▶ [Exercise requirements]:
All lines of the material below that include the string "McCallum" are to be copied.
★ ★ ★ ★
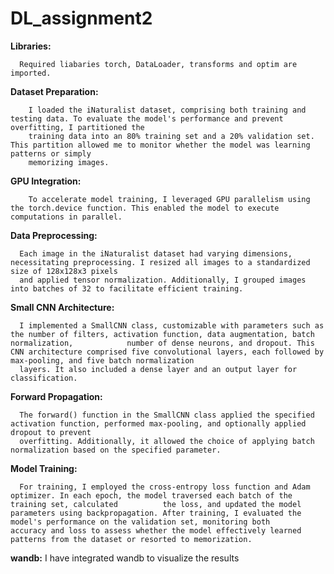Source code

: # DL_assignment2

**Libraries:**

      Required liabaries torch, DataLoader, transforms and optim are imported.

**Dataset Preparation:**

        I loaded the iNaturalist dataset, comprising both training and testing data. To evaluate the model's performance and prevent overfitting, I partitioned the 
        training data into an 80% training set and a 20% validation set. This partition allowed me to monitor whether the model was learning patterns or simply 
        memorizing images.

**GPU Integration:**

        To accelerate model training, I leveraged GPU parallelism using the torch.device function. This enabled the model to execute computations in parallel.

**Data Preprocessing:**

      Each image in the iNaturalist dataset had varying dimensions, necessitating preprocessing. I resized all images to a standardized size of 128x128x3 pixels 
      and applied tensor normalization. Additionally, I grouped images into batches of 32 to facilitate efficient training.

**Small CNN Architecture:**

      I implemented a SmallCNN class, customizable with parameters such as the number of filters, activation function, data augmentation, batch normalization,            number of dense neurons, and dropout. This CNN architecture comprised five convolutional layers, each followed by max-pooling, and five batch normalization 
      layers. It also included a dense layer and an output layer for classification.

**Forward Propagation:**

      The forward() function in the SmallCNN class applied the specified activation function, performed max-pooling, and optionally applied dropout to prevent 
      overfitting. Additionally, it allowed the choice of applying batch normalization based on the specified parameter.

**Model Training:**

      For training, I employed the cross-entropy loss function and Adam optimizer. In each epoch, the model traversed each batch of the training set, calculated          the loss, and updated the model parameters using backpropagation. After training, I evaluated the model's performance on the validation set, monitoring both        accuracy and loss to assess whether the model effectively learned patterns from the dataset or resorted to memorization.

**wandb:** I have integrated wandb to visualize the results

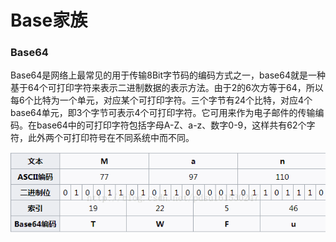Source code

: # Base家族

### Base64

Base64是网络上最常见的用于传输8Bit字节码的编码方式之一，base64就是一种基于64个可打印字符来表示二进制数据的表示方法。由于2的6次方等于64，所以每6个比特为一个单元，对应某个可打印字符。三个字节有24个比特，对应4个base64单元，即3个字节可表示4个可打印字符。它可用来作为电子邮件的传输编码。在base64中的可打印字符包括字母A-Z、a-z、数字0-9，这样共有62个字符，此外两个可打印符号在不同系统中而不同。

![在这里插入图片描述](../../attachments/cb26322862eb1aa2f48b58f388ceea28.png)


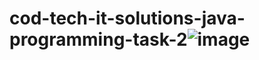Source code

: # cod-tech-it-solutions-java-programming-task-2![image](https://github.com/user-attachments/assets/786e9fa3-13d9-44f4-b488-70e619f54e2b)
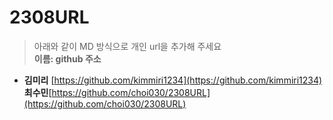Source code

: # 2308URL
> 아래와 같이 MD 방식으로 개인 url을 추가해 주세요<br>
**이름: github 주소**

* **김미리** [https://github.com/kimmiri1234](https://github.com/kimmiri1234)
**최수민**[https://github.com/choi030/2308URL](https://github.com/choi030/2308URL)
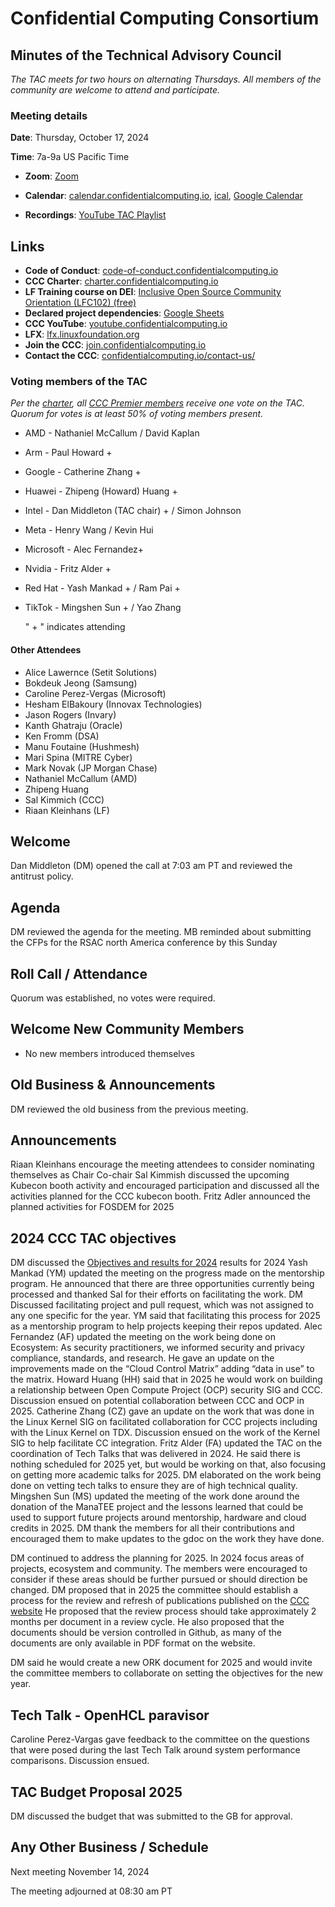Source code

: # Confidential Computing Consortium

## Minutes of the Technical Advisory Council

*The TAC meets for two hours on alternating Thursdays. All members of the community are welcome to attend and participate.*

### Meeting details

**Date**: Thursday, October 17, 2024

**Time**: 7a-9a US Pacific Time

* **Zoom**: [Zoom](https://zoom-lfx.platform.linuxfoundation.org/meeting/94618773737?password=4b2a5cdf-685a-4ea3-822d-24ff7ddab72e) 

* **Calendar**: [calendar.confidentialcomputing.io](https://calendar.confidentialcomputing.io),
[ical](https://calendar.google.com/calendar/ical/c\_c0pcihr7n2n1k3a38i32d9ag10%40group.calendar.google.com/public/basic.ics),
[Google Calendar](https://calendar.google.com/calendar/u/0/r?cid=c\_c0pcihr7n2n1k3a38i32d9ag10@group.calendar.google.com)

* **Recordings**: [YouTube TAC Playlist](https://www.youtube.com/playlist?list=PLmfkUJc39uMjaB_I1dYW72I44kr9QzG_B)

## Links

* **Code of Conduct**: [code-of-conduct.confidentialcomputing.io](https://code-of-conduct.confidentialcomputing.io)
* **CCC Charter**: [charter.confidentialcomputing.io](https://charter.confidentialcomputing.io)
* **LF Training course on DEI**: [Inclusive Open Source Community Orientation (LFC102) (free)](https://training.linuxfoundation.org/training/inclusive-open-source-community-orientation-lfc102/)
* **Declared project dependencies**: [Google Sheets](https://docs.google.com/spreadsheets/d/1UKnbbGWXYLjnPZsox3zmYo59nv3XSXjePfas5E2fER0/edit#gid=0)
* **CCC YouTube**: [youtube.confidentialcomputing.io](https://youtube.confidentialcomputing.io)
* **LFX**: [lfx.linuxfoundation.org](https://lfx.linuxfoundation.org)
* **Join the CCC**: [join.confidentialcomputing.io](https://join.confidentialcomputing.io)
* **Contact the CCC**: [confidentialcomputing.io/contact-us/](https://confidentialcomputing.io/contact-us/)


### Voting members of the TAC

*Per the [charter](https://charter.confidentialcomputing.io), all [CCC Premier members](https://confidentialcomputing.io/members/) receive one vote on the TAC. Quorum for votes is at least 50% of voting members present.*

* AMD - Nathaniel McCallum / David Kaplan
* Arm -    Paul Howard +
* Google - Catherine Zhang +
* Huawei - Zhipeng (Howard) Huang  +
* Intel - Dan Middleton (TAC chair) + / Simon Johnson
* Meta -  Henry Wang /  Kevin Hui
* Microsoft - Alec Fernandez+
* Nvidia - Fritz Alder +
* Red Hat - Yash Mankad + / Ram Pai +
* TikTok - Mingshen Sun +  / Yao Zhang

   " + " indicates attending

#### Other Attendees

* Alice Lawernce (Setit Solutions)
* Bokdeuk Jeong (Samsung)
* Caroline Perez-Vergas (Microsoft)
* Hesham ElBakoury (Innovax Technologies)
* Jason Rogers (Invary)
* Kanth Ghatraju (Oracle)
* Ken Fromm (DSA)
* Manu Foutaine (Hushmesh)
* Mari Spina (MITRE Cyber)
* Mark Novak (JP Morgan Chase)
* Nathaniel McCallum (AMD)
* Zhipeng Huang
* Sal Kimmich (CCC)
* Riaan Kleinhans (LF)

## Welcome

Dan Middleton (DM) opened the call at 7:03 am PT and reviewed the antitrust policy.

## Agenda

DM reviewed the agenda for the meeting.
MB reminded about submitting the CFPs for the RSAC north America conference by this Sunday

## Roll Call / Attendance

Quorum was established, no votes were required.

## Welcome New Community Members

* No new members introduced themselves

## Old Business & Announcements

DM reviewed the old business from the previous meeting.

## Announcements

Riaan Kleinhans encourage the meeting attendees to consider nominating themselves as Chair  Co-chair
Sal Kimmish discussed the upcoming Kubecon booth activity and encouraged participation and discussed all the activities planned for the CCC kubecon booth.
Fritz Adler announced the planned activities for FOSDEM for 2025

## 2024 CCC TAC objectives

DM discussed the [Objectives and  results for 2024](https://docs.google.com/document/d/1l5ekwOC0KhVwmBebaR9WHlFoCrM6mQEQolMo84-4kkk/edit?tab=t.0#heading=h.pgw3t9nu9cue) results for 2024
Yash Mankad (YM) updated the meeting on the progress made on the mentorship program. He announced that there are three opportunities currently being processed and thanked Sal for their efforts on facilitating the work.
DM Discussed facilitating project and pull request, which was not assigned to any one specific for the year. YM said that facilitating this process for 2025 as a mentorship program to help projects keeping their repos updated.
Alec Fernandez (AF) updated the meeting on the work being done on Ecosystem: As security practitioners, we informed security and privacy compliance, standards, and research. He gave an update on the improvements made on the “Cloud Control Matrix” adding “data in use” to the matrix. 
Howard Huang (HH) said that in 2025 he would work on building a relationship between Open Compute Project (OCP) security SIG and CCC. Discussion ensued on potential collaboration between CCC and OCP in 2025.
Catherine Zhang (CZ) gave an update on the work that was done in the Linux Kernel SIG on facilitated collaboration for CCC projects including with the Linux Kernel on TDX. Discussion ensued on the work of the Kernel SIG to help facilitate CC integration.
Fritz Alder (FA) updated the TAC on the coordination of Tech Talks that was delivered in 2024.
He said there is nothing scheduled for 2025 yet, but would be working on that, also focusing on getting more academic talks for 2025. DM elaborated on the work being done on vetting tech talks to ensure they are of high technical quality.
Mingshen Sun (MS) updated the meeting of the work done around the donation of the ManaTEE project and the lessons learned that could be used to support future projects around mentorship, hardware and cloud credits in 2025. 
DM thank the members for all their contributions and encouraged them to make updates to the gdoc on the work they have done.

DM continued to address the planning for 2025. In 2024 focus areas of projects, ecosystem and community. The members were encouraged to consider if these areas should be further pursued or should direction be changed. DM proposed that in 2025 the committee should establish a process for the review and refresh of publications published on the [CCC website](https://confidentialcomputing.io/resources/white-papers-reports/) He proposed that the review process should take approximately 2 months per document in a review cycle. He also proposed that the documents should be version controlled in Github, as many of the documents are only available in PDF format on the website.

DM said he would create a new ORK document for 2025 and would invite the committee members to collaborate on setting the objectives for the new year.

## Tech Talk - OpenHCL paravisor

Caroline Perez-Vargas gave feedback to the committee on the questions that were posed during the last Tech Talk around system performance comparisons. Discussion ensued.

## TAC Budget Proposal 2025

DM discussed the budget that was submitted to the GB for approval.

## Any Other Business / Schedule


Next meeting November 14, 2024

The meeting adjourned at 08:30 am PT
★ ★ ★ ★
▶ [Exercise answer]:
* AMD - Nathaniel McCallum / David Kaplan
* Nathaniel McCallum (AMD)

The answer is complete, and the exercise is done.